Suicide by poisoning is a traditional strategy to keep state or war secrets, avoiding the suffering of torture or the risk of succumbing to pain, as was the case with suicide capsules of secret agents in the cold war. The novelty in this area is the euthanasia pill (drion pill) for the elderly or terminally ill, which has the same purpose: to shorten the suffering of the body, either by torturing the enemy or by the pain of a certain death.

In 2017, we saw hemlock in the live broadcast of Slobodan Praljak’s suicide. Praljak gave visibility to his trial against the crimes committed in the Bosnian war by seeking to demonstrate his indignity through his 20-year prison sentence by the International Tribunal for the Former Yugoslavia, the ICTY. The former Bosnian general turned his death into a digital event, substituting his sentence with a toast for discontent with international justice.

Poison is perhaps the oldest character in stories of intrigues, deceptions, unscrupulous actions that are kept in sacrificed bodies, either by their own owners or by third parties who want to silence them.

Operation Lava Jato, launched in Latin America since 2014, generated allegations of corruption linking politicians and businessmen. Unlike Brazil and Peru, where investigations for corruption and money laundering involved arrests and even the suicide of President Alan Garcia in 2019, in Colombia the impact of the accusations has not brought down any political forces.

However, reports of allegations of poisoning of key witnesses in the Lava Jato investigations in Colombia have reached international news. In 2018, former auditor Jorge Pizano died of a cardiopulmonary arrest and Rafael Merchán, former secretary of transparency, committed suicide with cyanide. Four days after Jorge Pizano’s death, his son Alejandro also died, after ingesting cyanide-intoxicated water from one of his father’s bottles.
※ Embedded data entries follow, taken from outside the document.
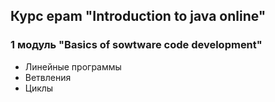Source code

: 
## Курс epam "Introduction to java online"
### 1 модуль "Basics of sowtware code development"
* Линейные программы
* Ветвления
* Циклы
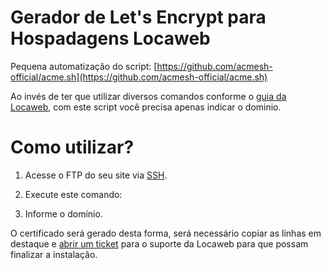 # Gerador de Let's Encrypt para Hospadagens Locaweb

Pequena automatização do script: [https://github.com/acmesh-official/acme.sh](https://github.com/acmesh-official/acme.sh)


Ao invés de ter que utilizar diversos comandos conforme o [guia da Locaweb](https://ajuda.locaweb.com.br/wiki/certificado-lets-encrypt/), com este script você precisa apenas indicar o dominio. 


# Como utilizar?

1. Acesse o FTP do seu site via [SSH](https://ajuda.locaweb.com.br/wiki/como-habilitar-o-ssh-hospedagem-de-sites/). 

2. Execute este comando: 


3. Informe o domínio.

O certificado será gerado desta forma, será necessário copiar as linhas em destaque e [abrir um ticket](https://ajuda.locaweb.com.br/wiki/como-criar-e-acompanhar-um-chamado-central-do-cliente/) para o suporte da Locaweb para que possam finalizar a instalação.
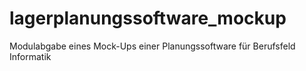 # lagerplanungssoftware_mockup
Modulabgabe eines Mock-Ups einer Planungssoftware für Berufsfeld Informatik
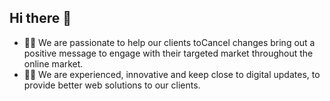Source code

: ## Hi there 👋

- 🙋‍♀️ We are passionate to help our clients toCancel changes bring out a positive message to engage with their targeted market throughout the online market.
- 👩‍💻 We are experienced, innovative and keep close to digital updates, to provide better web solutions to our clients.

<!--

**Here are some ideas to get you started:**

🙋‍♀️ A short introduction - what is your organization all about?
🌈 Contribution guidelines - how can the community get involved?
👩‍💻 Useful resources - where can the community find your docs? Is there anything else the community should know?
🍿 Fun facts - what does your team eat for breakfast?
🧙 Remember, you can do mighty things with the power of [Markdown](https://docs.github.com/github/writing-on-github/getting-started-with-writing-and-formatting-on-github/basic-writing-and-formatting-syntax)
-->
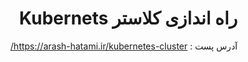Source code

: <div dir="rtl">

# راه اندازی کلاستر Kubernets

آدرس پست : https://arash-hatami.ir/kubernetes-cluster/

</div>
Complaints about an unprovoked story led to a question about the real causes of so many deaths related to ongoing investigations that would have changed the course of Bogota’s politics.
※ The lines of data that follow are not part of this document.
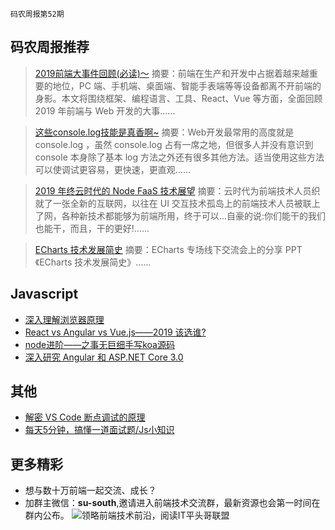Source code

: `码农周报第52期`

码农周报推荐
-------

> [2019前端大事件回顾(必读)～](https://mp.weixin.qq.com/s/cV2uNwkGqKCTnyE-L2rcNg)
> 摘要：前端在生产和开发中占据着越来越重要的地位，PC 端、手机端、桌面端、智能手表端等等设备都离不开前端的身影。本文将围绕框架、编程语言、工具、React、Vue 等方面，全面回顾 2019 年前端与 Web 开发的大事……


> [这些console.log技能是真香啊~](https://mp.weixin.qq.com/s/u8ZkN1gurKfk6Q0NGNER5w)
> 摘要：Web开发最常用的高度就是 console.log ，虽然 console.log 占有一席之地，但很多人并没有意识到 console 本身除了基本 log 方法之外还有很多其他方法。适当使用这些方法可以使调试更容易，更快速，更直观……

>  [2019 年终云时代的 Node FaaS 技术展望](https://mp.weixin.qq.com/s/7WeUUXWIdxWrC70NwBOivg)
> 摘要：云时代为前端技术人员织就了一张全新的互联网，以往在 UI 交互技术孤岛上的前端技术人员被联上了网，各种新技术都能够为前端所用，终于可以…自豪的说:你们能干的我们也能干，而且，干的更好!……

>  [ECharts 技术发展简史](https://mp.weixin.qq.com/s/CSM7bcd5mevvgi1Jo3zp8Q)
> 摘要：ECharts 专场线下交流会上的分享 PPT《ECharts 技术发展简史》……


Javascript
-------
+ [深入理解浏览器原理](https://juejin.im/post/5df65fbdf265da33d83e70b7)
+ [React vs Angular vs Vue.js——2019 该选谁?](https://www.javascriptc.com/2990.html)
+ [node进阶——之事无巨细手写koa源码](https://www.javascriptc.com/2962.html)
+ [深入研究 Angular 和 ASP.NET Core 3.0](https://www.javascriptc.com/2959.html)

其他
-------
+ [解密 VS Code 断点调试的原理](https://www.javascriptc.com/2965.html)
+ [每天5分钟，搞懂一道面试题/Js小知识](https://www.javascriptc.com/interview-tips/)


更多精彩
-------
+ 想与数十万前端一起交流、成长？
+ 加群主微信：**su-south**,邀请进入前端技术交流群，最新资源也会第一时间在群内公布。
![领略前端技术前沿，阅读IT平头哥联盟](https://user-images.githubusercontent.com/18324563/70633966-608b2980-1c6c-11ea-8123-34f1fd13484e.png)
In Russia, cases of poisoning are mixed between tried and untried, old and new.

In Russia, cases of poisoning are mixed between tried and untried, old and new. Anti-Kremlin activists, such as Vladimir Kara-Murza, with a long history of opposition to Putin, and Pyortr Verzilov (linked to Pussy Riot) have stories to tell, as survivors and whistleblowers of the recent use of the poisoning method as a way of silencing the competitor.

In the midst of the COVID-19 Pandemic, in times of taking refuge at home for fear of dying from a virus we do not yet know well, we have been able to follow the last chapter in which our character returns to the scene. This is the second attempt to kill Aleksei Navalny by poisoning.

It is not the first time that an attempt is made to intoxicate the vessels of protest and denunciation. Neither will it be the last time that a government that does not accept the alternation and competition of ideas, the uncertainty of the outcome, or even the criticism of its mistakes, resorts to the poisoning of everything that could threaten its permanence.

In Czarist Russia, when he was no longer accepted, Rasputin resisted cyanide. In the England of Brexit, the Skripals survived the novichok. However, it is not yet known if Nalvany will succumb to the same poison and become another character in the history of an experience of power where the word is silenced, destroying, from within, the possibility of an opposition.